> Geir Magnusson Jr. wrote:
>
>
>Re the question about why to hack, I think I see why.
>
Yes, I have to hack the ASCII_CharStream instead of the generated UCode_CharStream.
Because UCode_CharStream combines every 2 characters into 1 characters(see
UCode_CharStream.ReadChar()), while ASCII_CharStream masks higher byte of every
character(see ASCII_CharStream.readChar()). So there's no existing class can do the
work. A much graceful solution is to set the option USER_CHAR_STREAM=true in
Parser.jjt file, and write a VelocityCharStream.java to extends the generated
CharStream.java interface. This needs to modify the constructor of Parser so that it
can instantiate the user defined CharStream.
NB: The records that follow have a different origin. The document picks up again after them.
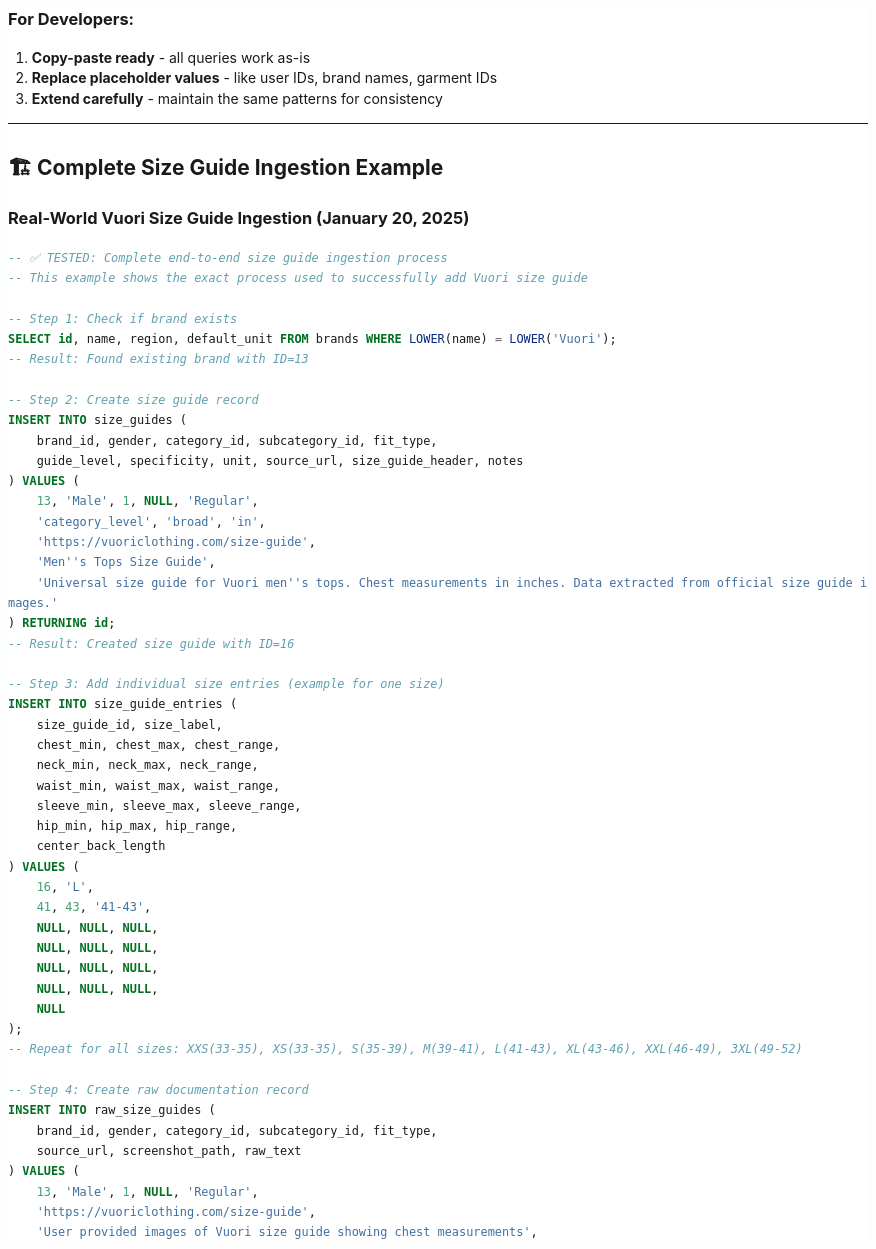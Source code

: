 ### For Developers:
1. **Copy-paste ready** - all queries work as-is
2. **Replace placeholder values** - like user IDs, brand names, garment IDs
3. **Extend carefully** - maintain the same patterns for consistency

---

## 🏗️ **Complete Size Guide Ingestion Example**

### Real-World Vuori Size Guide Ingestion (January 20, 2025)
```sql
-- ✅ TESTED: Complete end-to-end size guide ingestion process
-- This example shows the exact process used to successfully add Vuori size guide

-- Step 1: Check if brand exists
SELECT id, name, region, default_unit FROM brands WHERE LOWER(name) = LOWER('Vuori');
-- Result: Found existing brand with ID=13

-- Step 2: Create size guide record
INSERT INTO size_guides (
    brand_id, gender, category_id, subcategory_id, fit_type,
    guide_level, specificity, unit, source_url, size_guide_header, notes
) VALUES (
    13, 'Male', 1, NULL, 'Regular',
    'category_level', 'broad', 'in', 
    'https://vuoriclothing.com/size-guide',
    'Men''s Tops Size Guide', 
    'Universal size guide for Vuori men''s tops. Chest measurements in inches. Data extracted from official size guide images.'
) RETURNING id;
-- Result: Created size guide with ID=16

-- Step 3: Add individual size entries (example for one size)
INSERT INTO size_guide_entries (
    size_guide_id, size_label,
    chest_min, chest_max, chest_range,
    neck_min, neck_max, neck_range,
    waist_min, waist_max, waist_range,
    sleeve_min, sleeve_max, sleeve_range,
    hip_min, hip_max, hip_range,
    center_back_length
) VALUES (
    16, 'L',
    41, 43, '41-43',
    NULL, NULL, NULL,
    NULL, NULL, NULL,
    NULL, NULL, NULL,
    NULL, NULL, NULL,
    NULL
);
-- Repeat for all sizes: XXS(33-35), XS(33-35), S(35-39), M(39-41), L(41-43), XL(43-46), XXL(46-49), 3XL(49-52)

-- Step 4: Create raw documentation record
INSERT INTO raw_size_guides (
    brand_id, gender, category_id, subcategory_id, fit_type,
    source_url, screenshot_path, raw_text
) VALUES (
    13, 'Male', 1, NULL, 'Regular',
    'https://vuoriclothing.com/size-guide',
    'User provided images of Vuori size guide showing chest measurements',
```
> Heh. I wasn't arguing that there wasn't a problem - just inquiring
> about what was going on.
>
> I would have guessed that the higher byte came into play with the
> testcase too.
No, there IS a problem. Velocity(JavaCC) has ignored any higher byte of UNICODE, so
it will consider (U+4e0d) will match "\n", (U+4e2d) will match "-", etc. When the
token manager returns the token, it get the characters directly from buffer(in which
higher byte of character hasn't been masked), so in most cases, there seems no problem.
Did you tested the encodingtest.vm I attached in last mail? It may cause the parsing
error just because it masks the higher byte!
Looking forward to the future velocity will correct this.
Best regards,
Michael Zhou